My earlier rant was not against anyone living on their own being able to see their families or staying over night. I am happy for them but Yes, I do feel upset that because I do not live alone, BoJo's latest revelation has penalised all of us who don't live alone.

We can't see our family because of transport problems. We haven't seen our new GS since his birth in March because parents would have to travel via tram and train. The same goes for our other GC. due to lack of private transport. So popping in for an hour in the garden is out of the question. Unless they can stay overnight, our children's common sense says until Scotland and Wales are comfortable with easing the lock down they will stay put.

So we are being as patient as we can , which is not easy when crowds gather to protest, shop or sun bathe, most of them ignoring the social distancing rules.

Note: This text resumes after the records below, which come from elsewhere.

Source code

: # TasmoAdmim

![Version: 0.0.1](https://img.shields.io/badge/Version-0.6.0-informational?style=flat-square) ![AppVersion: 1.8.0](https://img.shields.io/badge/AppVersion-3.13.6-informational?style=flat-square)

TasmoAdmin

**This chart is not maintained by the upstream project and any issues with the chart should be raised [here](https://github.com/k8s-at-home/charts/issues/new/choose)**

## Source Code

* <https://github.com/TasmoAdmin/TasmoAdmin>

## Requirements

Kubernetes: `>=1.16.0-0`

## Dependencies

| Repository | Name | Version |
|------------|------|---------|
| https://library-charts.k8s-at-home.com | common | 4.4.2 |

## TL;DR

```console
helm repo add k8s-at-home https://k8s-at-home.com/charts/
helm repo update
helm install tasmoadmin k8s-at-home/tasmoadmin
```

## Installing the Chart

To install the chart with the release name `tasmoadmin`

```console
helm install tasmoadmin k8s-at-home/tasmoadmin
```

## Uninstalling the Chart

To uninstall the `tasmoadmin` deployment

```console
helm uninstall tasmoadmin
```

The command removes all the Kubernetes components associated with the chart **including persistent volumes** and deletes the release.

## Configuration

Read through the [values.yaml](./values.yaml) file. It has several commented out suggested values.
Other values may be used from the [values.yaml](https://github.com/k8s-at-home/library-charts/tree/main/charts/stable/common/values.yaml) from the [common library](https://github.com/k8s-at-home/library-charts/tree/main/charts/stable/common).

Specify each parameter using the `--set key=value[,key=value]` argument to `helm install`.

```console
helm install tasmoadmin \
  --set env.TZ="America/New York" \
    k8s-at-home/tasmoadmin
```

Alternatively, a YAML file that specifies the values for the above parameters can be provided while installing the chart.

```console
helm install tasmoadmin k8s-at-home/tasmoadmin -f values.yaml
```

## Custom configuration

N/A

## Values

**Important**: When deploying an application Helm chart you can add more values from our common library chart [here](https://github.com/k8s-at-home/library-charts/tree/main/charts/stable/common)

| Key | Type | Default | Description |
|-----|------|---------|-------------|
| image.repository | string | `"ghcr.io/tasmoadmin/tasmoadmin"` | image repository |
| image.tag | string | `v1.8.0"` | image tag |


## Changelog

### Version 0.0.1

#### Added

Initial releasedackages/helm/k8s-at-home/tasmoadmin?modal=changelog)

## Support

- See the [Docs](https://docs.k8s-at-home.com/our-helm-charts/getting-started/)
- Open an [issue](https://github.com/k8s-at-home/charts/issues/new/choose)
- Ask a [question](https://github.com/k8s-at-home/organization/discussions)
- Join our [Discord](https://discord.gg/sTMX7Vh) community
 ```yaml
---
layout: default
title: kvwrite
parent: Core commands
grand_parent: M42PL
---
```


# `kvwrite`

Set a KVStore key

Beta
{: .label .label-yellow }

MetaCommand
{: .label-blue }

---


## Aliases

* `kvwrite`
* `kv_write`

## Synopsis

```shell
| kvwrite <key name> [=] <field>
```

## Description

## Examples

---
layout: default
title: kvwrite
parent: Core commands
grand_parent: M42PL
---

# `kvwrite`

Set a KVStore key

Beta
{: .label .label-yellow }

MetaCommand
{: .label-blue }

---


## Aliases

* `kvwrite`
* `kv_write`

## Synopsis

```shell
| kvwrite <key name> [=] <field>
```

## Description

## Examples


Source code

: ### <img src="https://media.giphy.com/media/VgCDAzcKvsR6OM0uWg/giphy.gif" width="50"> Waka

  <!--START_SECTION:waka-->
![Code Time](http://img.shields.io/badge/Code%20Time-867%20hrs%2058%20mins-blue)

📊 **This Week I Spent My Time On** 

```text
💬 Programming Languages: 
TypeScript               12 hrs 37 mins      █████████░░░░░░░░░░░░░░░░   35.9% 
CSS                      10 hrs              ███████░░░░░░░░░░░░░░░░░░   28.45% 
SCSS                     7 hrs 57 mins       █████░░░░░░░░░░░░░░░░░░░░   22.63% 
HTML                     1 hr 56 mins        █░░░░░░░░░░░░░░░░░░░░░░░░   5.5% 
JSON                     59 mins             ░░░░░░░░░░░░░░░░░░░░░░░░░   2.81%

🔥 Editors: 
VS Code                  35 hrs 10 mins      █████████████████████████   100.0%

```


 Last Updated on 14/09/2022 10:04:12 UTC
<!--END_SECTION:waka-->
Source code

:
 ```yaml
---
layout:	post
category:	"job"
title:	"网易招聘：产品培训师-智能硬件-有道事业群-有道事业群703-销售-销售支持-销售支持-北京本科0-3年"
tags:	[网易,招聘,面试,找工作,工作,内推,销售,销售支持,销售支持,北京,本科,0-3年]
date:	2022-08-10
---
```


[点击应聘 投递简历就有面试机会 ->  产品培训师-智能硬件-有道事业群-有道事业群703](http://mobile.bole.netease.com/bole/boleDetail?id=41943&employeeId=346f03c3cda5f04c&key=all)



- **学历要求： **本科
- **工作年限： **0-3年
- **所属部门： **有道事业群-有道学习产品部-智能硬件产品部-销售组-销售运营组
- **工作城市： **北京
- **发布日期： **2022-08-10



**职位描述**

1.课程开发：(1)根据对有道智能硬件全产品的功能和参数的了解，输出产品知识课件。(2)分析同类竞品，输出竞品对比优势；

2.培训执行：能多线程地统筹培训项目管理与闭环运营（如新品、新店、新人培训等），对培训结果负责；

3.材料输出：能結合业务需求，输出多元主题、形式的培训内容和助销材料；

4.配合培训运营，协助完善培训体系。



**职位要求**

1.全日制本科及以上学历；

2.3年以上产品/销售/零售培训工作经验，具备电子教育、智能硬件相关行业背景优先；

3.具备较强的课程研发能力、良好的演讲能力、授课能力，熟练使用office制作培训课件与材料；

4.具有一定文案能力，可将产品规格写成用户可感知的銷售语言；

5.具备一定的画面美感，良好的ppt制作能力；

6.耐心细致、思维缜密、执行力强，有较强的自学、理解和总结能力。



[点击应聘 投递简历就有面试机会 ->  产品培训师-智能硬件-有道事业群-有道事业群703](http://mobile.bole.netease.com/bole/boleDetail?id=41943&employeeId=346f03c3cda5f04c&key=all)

That's okay because BoJo will change that too if it suits because he just does whatever people want disregarding the scientific advice.

My major compliant is that since the easing of lock down (in England only) the country has gone mad and all we get from BoJo is 'use our common sense', which suggests that if the sxxx hits the fan and many more die, it will not be his fault.
The inconsistencies of these policies, follows the Dominic Cummings philosophy of ' do what I say and not what I do' is causing upset and anxiety.
A sobering reality brought us back down to earth when a good friend died of the corona19 virus today, so we are using our common sense and staying put because we not safe yet.

Rosina Mon 15-Jun-20 13:27:02

I found it very hard to hold back the tears when my DS, Ddil and the children left after a 'distanced'; visit - we are a cuddly family and the little ones held their arms out and took a few steps, and then realised and dropped their arms. My son said later would I please not cry as he can take a lot of things but he can't cope with his Mother crying. The last visit I kept the emotions back and it wasn't so hard; I was so happy to see them and talk to them in the garden.